On getting out of the canoe she was perplexed what step to take next. To her enquiries, made in English and imperfect French, the Indians shook their heads, and merely pointed her to the mission-buildings. Approaching the nearest of these, from whose open door streamed the glowing light of a log-fire, she paused at the threshold on seeing a woman kneeling, and who, on hearing her, coollyturned, surveyed her with an inquisitive and deliberate stare, and then calmly resumed her devotions. When the last bead was told, the woman rose and bade her welcome. Maggie told her of her errand. The woman grew curious as to what she could want with an Indian. Yes, she knew Hemlock, but had not seen him; he is a pagan and never comes near the presbytery. The father had gone into the garden to repeat his office and had not returned; she would ask him when he came in. Mademoiselle could have had no supper; mon Dieu, people did not pick up ready-cooked suppers in the woods, but she would hasten and give her of her best. It was a treat to see a white woman, even if she was an Anglais and, she feared, a heretic. The embers on the hearth were urged into a blaze, and before long a platter of pottage, made from Indian corn beaten into a paste, was heated, sprinkled over with maple-sugar and set down with a bowl of curdled-cream on the table. Maggie had finished her repast when the priest entered. He was a lumpish man with protruding underlip, which hung downwards, small eyes, and a half-awakened look. “Ah, good-day,” he said with a vacant stare.
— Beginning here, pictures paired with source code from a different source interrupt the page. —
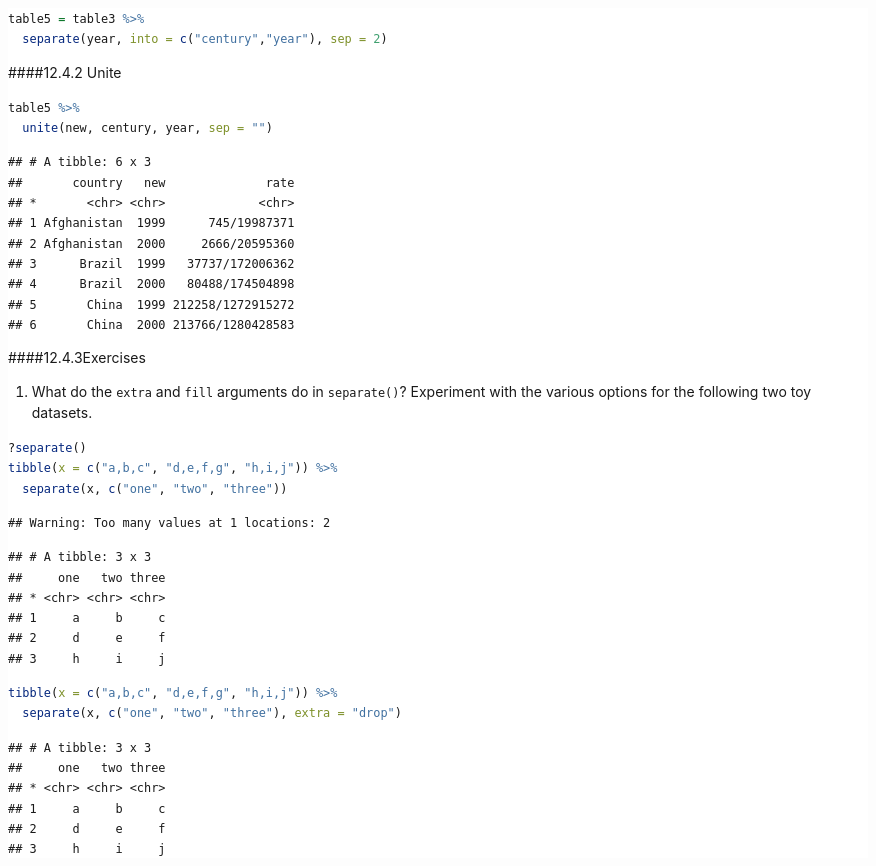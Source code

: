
 ```r
table5 = table3 %>%
  separate(year, into = c("century","year"), sep = 2)
```

####12.4.2 Unite  

```r
table5 %>%
  unite(new, century, year, sep = "")
```

```
## # A tibble: 6 x 3
##       country   new              rate
## *       <chr> <chr>             <chr>
## 1 Afghanistan  1999      745/19987371
## 2 Afghanistan  2000     2666/20595360
## 3      Brazil  1999   37737/172006362
## 4      Brazil  2000   80488/174504898
## 5       China  1999 212258/1272915272
## 6       China  2000 213766/1280428583
```

####12.4.3Exercises   
1. What do the `extra` and `fill` arguments do in `separate()`? Experiment with the various options for the following two toy datasets.   

```r
?separate()
tibble(x = c("a,b,c", "d,e,f,g", "h,i,j")) %>% 
  separate(x, c("one", "two", "three"))
```

```
## Warning: Too many values at 1 locations: 2
```

```
## # A tibble: 3 x 3
##     one   two three
## * <chr> <chr> <chr>
## 1     a     b     c
## 2     d     e     f
## 3     h     i     j
```

```r
tibble(x = c("a,b,c", "d,e,f,g", "h,i,j")) %>% 
  separate(x, c("one", "two", "three"), extra = "drop")
```

```
## # A tibble: 3 x 3
##     one   two three
## * <chr> <chr> <chr>
## 1     a     b     c
## 2     d     e     f
## 3     h     i     j
```
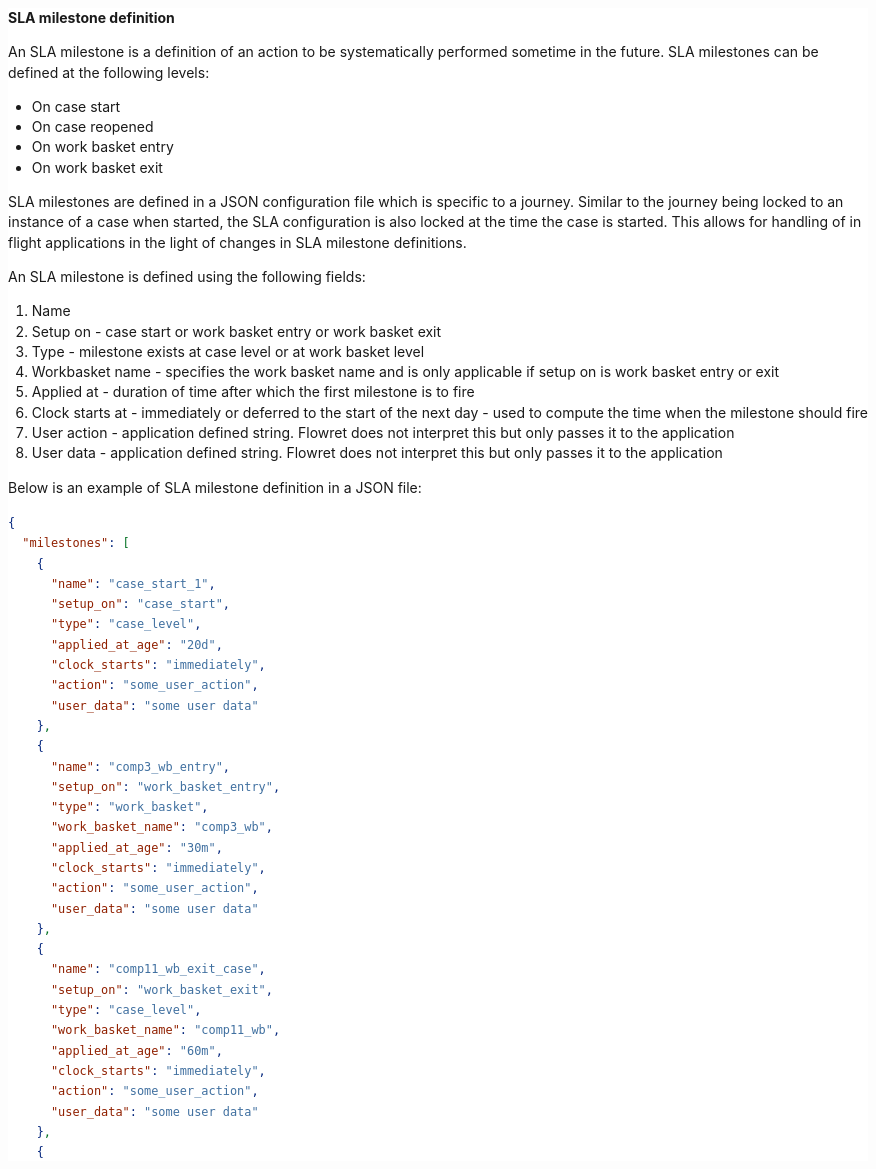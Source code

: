 **SLA milestone definition**

An SLA milestone is a definition of an action to be systematically performed sometime in the future.
SLA milestones can be defined at the following levels:

* On case start
* On case reopened
* On work basket entry
* On work basket exit

SLA milestones are defined in a JSON configuration file which is specific to a journey.
Similar to the journey being locked to an instance of a case when started,
the SLA configuration is also locked at the time the case is started.
This allows for handling of in flight applications in the light of changes in SLA milestone definitions.

An SLA milestone is defined using the following fields:

1. Name
1. Setup on - case start or work basket entry or work basket exit
1. Type - milestone exists at case level or at work basket level
1. Workbasket name - specifies the work basket name and is only applicable if setup on is work basket entry or exit 
1. Applied at - duration of time after which the first milestone is to fire
1. Clock starts at - immediately or deferred to the start of the next day - used to compute the time when the milestone should fire
1. User action - application defined string. Flowret does not interpret this
but only passes it to the application
1. User data - application defined string. Flowret does not interpret this but
only passes it to the application

Below is an example of SLA milestone definition in a JSON file:

```json
{
  "milestones": [
    {
      "name": "case_start_1",
      "setup_on": "case_start",
      "type": "case_level",
      "applied_at_age": "20d",
      "clock_starts": "immediately",
      "action": "some_user_action",
      "user_data": "some user data"
    },
    {
      "name": "comp3_wb_entry",
      "setup_on": "work_basket_entry",
      "type": "work_basket",
      "work_basket_name": "comp3_wb",
      "applied_at_age": "30m",
      "clock_starts": "immediately",
      "action": "some_user_action",
      "user_data": "some user data"
    },
    {
      "name": "comp11_wb_exit_case",
      "setup_on": "work_basket_exit",
      "type": "case_level",
      "work_basket_name": "comp11_wb",
      "applied_at_age": "60m",
      "clock_starts": "immediately",
      "action": "some_user_action",
      "user_data": "some user data"
    },
    {
```
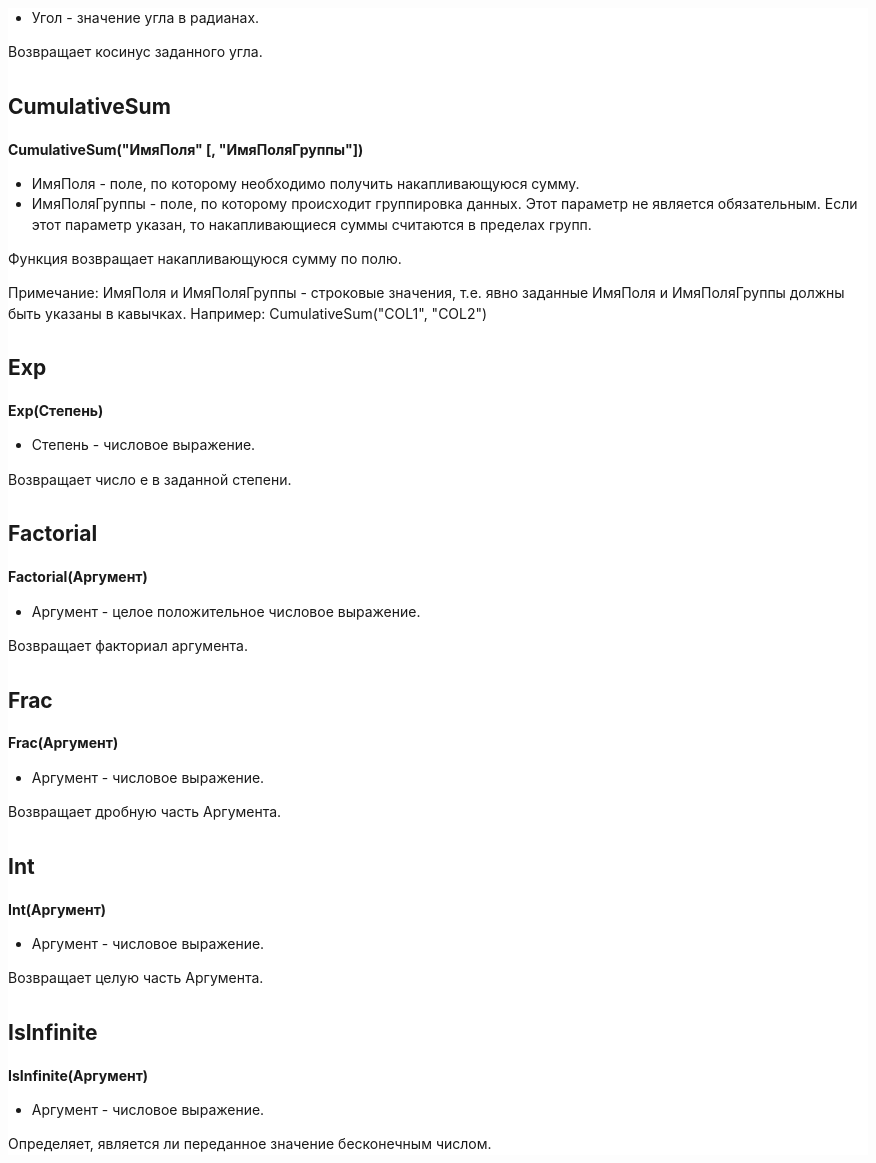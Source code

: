 * Угол - значение угла в радианах.

Возвращает косинус заданного угла.

## CumulativeSum

**CumulativeSum("ИмяПоля" [, "ИмяПоляГруппы"])**

* ИмяПоля - поле, по которому необходимо получить накапливающуюся сумму.
* ИмяПоляГруппы - поле, по которому происходит группировка данных. Этот параметр не является обязательным. Если этот параметр указан, то накапливающиеся суммы считаются в пределах групп.

Функция возвращает накапливающуюся сумму по полю.

Примечание: ИмяПоля и ИмяПоляГруппы - строковые значения, т.е. явно заданные ИмяПоля и ИмяПоляГруппы должны быть указаны в кавычках.
Например: CumulativeSum("COL1", "COL2")
## Exp

**Exp(Степень)**

* Степень -  числовое выражение.

Возвращает число e в заданной степени.

## Factorial

**Factorial(Аргумент)**

* Аргумент - целое положительное числовое выражение.

Возвращает факториал аргумента.

## Frac

**Frac(Аргумент)**

* Аргумент - числовое выражение.

Возвращает дробную часть Аргумента.

## Int

**Int(Аргумент)**

* Аргумент - числовое выражение.

Возвращает целую часть Аргумента.

## IsInfinite

**IsInfinite(Аргумент)**

* Аргумент - числовое выражение.

Определяет, является ли переданное значение бесконечным числом.
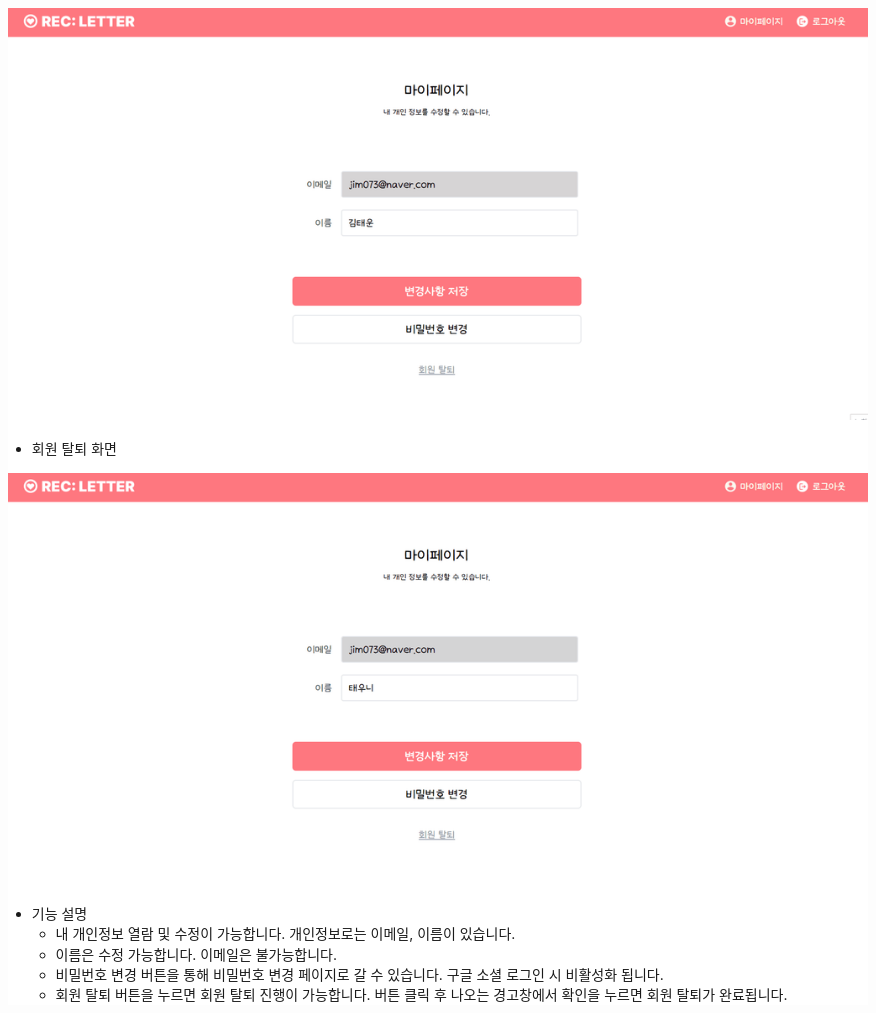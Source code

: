 ![changeName.gif](README_ASSETS/changeName.gif)

-   회원 탈퇴 화면

![myPage-withdrawal.gif](README_ASSETS/myPage-withdrawal.gif)

-   기능 설명
    -   내 개인정보 열람 및 수정이 가능합니다. 개인정보로는 이메일, 이름이 있습니다.
    -   이름은 수정 가능합니다. 이메일은 불가능합니다.
    -   비밀번호 변경 버튼을 통해 비밀번호 변경 페이지로 갈 수 있습니다. 구글 소셜 로그인 시 비활성화 됩니다.
    -   회원 탈퇴 버튼을 누르면 회원 탈퇴 진행이 가능합니다. 버튼 클릭 후 나오는 경고창에서 확인을 누르면 회원 탈퇴가 완료됩니다.
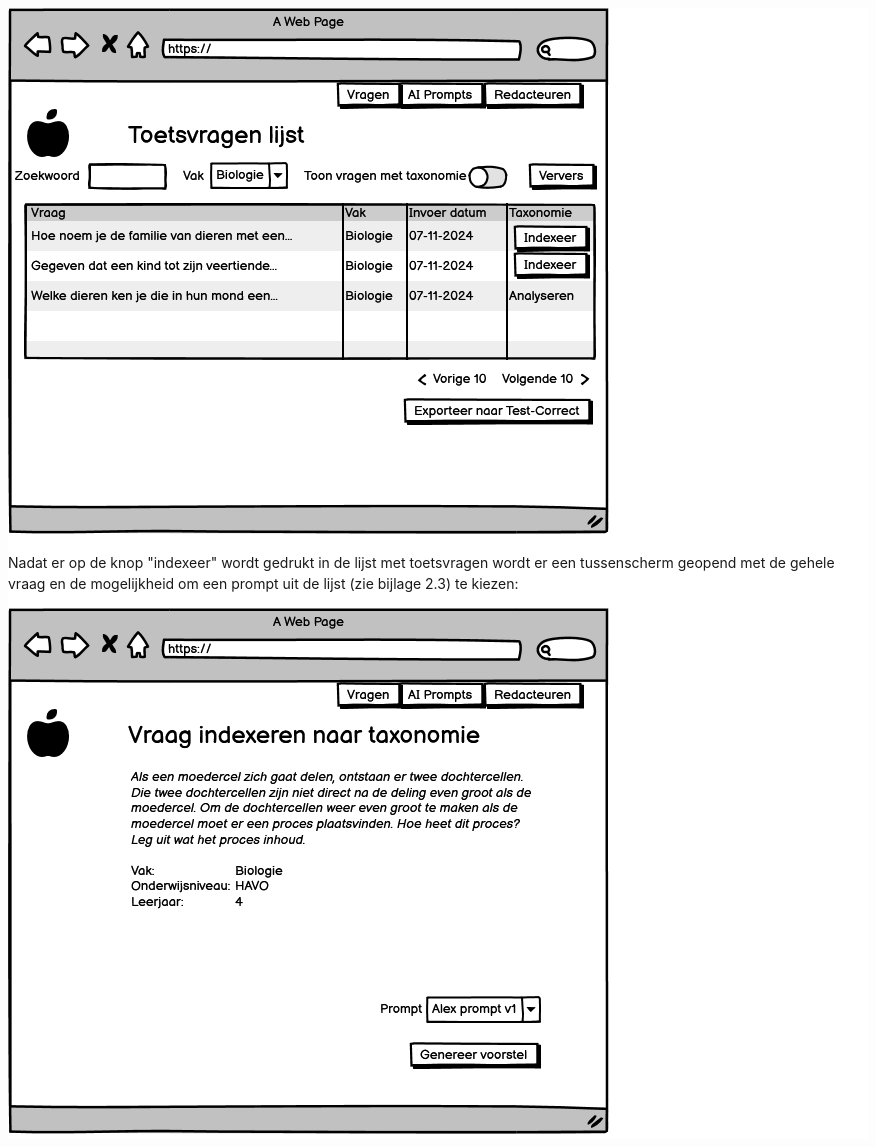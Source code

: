 ![bijlage_2_2_lijst_toetsvragen.png](docs%2Fimages%2Fbijlage_2_2_lijst_toetsvragen.png)

Nadat er op de knop "indexeer" wordt gedrukt in de lijst met toetsvragen wordt er een tussenscherm geopend met de gehele vraag en de mogelijkheid om een prompt uit de lijst (zie bijlage 2.3) te kiezen:

![bijlage_2_2_indexeer_toetsvraag_1.png](docs%2Fimages%2Fbijlage_2_2_indexeer_toetsvraag_1.png)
Maggie rose and curtsied, while the housekeeper volubly repeated all she had learned of her and her errand. “Hemlock!” he exclaimed, “we must take care. He is a bad Indian and this young woman cannot want him for any good.”
“True; I never thought of that.”
“Ah, we must keep our eyes always open. What can a girl like this want with that bold man?”
“And to run after him through the woods, the infatuate! We must save her.”
“I will have her sent to the sisters, who will save her body and soul from destruction. She would make a beautiful nun.” And the priest rubbed his chubby hands together.
“May it please your reverence,” interposed Maggie, who had caught the drift of their talk, “I seek your aid to find Hemlock. If you will not help me, I shall leave your house.”
The priest gasped for a minute with astonishment. “I thought you were English; you understand French?”
“Enough to take care of myself, and I wish ministers of your robe were taught in college to have better thoughts of us poor women.”
“It is for your good we are instructed; so that we can guard you by our advice.”
“For our good you are taught to think the worst of us! I look for Hemlock that he may go and give evidence that will save a man condemned to die. For the sake of innocency I ask your help.”
The priest shrugged his shoulders, stared at her, gathered up his robe, grasped his missal with one hand and a candle with the other, and saying, “I leave you with Martine,” passed up the open stairway to his bedroom.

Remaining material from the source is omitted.